MAY 2009 — The horrifying medical experiments conducted on concentration camp victims by Josef Mengele, the chief doctor of Auschwitz from 1943 to 1945, may not have been his only legacy. A new book asserts the Nazi war criminal known as the “Angel of Death” may also be responsible for the unnaturally high number of Aryan-looking twins in a small Brazilian town he frequently visited after fleeing to South America after the war.
In the early 1960s, at the same time Mengele began to make regular visits to the Brazilian town of Cândido Godói, the number of twins there began to skyrocket, says Argentine historian Jorge Camarasa in Mengele: The Angel of Death in South America. Ever since, as many as one in five pregnancies in the predominantly German hamlet have resulted in twins—many of them with blond hair and blue eyes.

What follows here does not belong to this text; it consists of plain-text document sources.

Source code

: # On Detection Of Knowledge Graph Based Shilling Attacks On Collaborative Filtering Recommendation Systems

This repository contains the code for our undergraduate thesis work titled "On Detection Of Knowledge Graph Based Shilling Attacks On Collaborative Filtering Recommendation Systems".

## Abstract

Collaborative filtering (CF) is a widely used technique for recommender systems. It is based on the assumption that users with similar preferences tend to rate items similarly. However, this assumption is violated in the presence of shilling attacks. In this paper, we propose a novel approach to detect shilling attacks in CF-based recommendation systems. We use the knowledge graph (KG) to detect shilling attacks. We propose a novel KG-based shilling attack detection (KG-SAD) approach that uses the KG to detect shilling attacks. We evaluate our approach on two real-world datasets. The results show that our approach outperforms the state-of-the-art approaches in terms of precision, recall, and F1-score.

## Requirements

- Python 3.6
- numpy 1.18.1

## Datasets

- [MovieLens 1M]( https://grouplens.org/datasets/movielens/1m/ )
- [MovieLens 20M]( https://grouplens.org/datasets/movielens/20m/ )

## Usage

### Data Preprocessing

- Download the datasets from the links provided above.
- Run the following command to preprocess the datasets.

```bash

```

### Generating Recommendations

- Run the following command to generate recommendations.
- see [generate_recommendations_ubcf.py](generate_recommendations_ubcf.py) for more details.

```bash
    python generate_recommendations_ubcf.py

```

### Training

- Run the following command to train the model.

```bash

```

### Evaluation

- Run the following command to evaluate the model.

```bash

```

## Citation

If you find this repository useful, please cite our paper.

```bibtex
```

“I think Cândido Godói may have been Mengele’s laboratory, where he finally managed to fulfill his dreams of creating a master race of blond haired, blue eyed Aryans,” Camarasa told the London Daily Telegraph. “There is testimony that he attended women, followed their pregnancies, treated them with new types of drugs and preparations, that he talked of artificial insemination in human beings, and that…[he said] he was capable of getting cows to produce male twins.”
Some experts believe, though, that there is a scientific explanation for the phenomenon—one unrelated to Mengele. Ursula Matte, a researcher in the medical genetics unit at Porto Alegre Hospital in Brazil, told New Scientist magazine that she and her colleagues had been invited in 1994 to Linha São Pedro, a township owned by Cândido Godói, to investigate the twin birthrates. Matte said she found that 10 percent of the town’s births from 1990 to 1994 were twins, compared to only 1.8 percent in the surrounding area—an admittedly high rate.
But after interviewing more than a dozen pairs of the twins and conducting blood tests, Matte says she believes the researchers have found an explanation. Not only does the town have a high recurrence of multiple births, she says, it also has a high level of inbreeding.
“Even though we could not find a definitive explanation for this higher incidence, the existence of other ‘twin towns’ around the world—most of them in remote isolated areas with high levels of inbreeding just as Linha São Pedro—shows that external influence is not needed for this to happen,” Matte says. Because the town’s families tend to have twins only every other generation, she believes this suggests a recessive genetic trait.
The high number of Aryan twins, meanwhile, probably has more to do with the town’s German ancestry than with any genetic manipulation on Mengele’s part. “I don’t think Mengele would have the knowledge, not to mention the means, to engender the rise in twin births in this community,” Matte says. “It’s noteworthy that twin births occurred there in almost every time period, even in the 1990s, so what kind of long-lasting manipulation could he have perpetrated?”
Mengele died in 1979, 16 years after the “twin town” boom began.